## Performance quirk: making a 1D object ndarray of tuples

Getting a 1-dimensional ndarray of object dtype containing Python tuples is, unless I’m missing something, rather difficult. Take this simple example:

In [1]: tuples = zip(range(100000), range(100000))
In [2]: arr = np.array(tuples, dtype=object, ndmin=1)
In [3]: arr
Out[3]:
array([[0, 0],
[1, 1],
[2, 2],
...,
[99997, 99997],
[99998, 99998],
[99999, 99999]], dtype=object)

In [5]: arr.ndim
Out[5]: 2

OK, that didn’t work so well.

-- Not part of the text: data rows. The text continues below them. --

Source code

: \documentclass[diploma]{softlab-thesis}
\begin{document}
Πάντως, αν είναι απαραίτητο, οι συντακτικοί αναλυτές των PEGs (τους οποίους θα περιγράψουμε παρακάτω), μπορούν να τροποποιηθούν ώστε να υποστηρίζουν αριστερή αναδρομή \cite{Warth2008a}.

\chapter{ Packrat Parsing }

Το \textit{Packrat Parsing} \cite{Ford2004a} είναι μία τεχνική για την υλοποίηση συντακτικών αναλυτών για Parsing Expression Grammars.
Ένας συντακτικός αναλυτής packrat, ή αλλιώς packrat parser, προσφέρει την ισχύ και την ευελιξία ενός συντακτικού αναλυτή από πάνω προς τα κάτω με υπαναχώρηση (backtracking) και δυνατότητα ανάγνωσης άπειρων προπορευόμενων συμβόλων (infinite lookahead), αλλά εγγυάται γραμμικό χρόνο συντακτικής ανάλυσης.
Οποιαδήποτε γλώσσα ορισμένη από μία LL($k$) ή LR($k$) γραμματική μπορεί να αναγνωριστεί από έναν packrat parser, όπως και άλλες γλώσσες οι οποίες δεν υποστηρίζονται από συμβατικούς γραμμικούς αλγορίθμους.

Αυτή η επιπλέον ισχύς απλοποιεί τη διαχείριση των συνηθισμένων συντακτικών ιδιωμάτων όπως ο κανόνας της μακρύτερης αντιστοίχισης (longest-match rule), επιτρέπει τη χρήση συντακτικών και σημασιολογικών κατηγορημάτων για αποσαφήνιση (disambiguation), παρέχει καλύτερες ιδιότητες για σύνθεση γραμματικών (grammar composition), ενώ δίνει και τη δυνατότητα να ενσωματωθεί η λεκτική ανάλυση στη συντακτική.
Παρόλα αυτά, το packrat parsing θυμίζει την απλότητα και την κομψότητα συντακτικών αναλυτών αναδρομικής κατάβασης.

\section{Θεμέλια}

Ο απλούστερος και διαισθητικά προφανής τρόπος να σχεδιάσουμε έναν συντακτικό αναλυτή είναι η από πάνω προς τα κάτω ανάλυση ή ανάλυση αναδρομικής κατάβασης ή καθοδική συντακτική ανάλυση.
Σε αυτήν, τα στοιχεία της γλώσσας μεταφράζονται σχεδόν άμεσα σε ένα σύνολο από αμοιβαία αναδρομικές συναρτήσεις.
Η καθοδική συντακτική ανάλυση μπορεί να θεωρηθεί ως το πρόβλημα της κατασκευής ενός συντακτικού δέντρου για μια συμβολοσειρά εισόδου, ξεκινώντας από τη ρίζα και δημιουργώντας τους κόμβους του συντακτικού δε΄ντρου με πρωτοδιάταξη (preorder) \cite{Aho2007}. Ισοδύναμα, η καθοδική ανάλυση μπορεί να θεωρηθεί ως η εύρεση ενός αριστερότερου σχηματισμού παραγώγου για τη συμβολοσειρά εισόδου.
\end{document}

The only way I’ve figured out how to get what I want is:

In [6]: arr = np.empty(len(tuples), dtype='O')
In [7]: arr[:] = tuples
In [8]: arr
Out[8]:
array([(0, 0), (1, 1), (2, 2), ..., (99997, 99997), (99998, 99998),
(99999, 99999)], dtype=object)

Yahtzee. But the kids aren’t alright:

In [9]: timeit arr[:] = tuples
10 loops, best of 3: 133 ms per loop

Maybe it’s just me but that strikes me as being outrageously slow. Someday I’ll look at what’s going on under the hood, but a quickie Cython function comes to the rescue:

def list_to_object_array(list obj):
'''
Convert list to object ndarray.
Seriously can't believe I had to write this function
'''

cdef:
Py_ssize_t i, n
ndarray[object] arr
n = len(obj)
arr = np.empty(n, dtype=object)
for i from 0 <= i < n:
arr[i] = obj[i]
return arr

You would hope this is faster, and indeed it’s about 85x faster:

In [12]: timeit arr = lib.list_to_object_array(tuples)
1000 loops, best of 3: 1.56 ms per loop

Scratching my head here, but I’ll take it. I suspect there might be some object copying going on under the hood, anyone know?

• http://twitter.com/minrk Min RK

Typically when one wants something *like* a 1D array of tuples, one uses a recarray.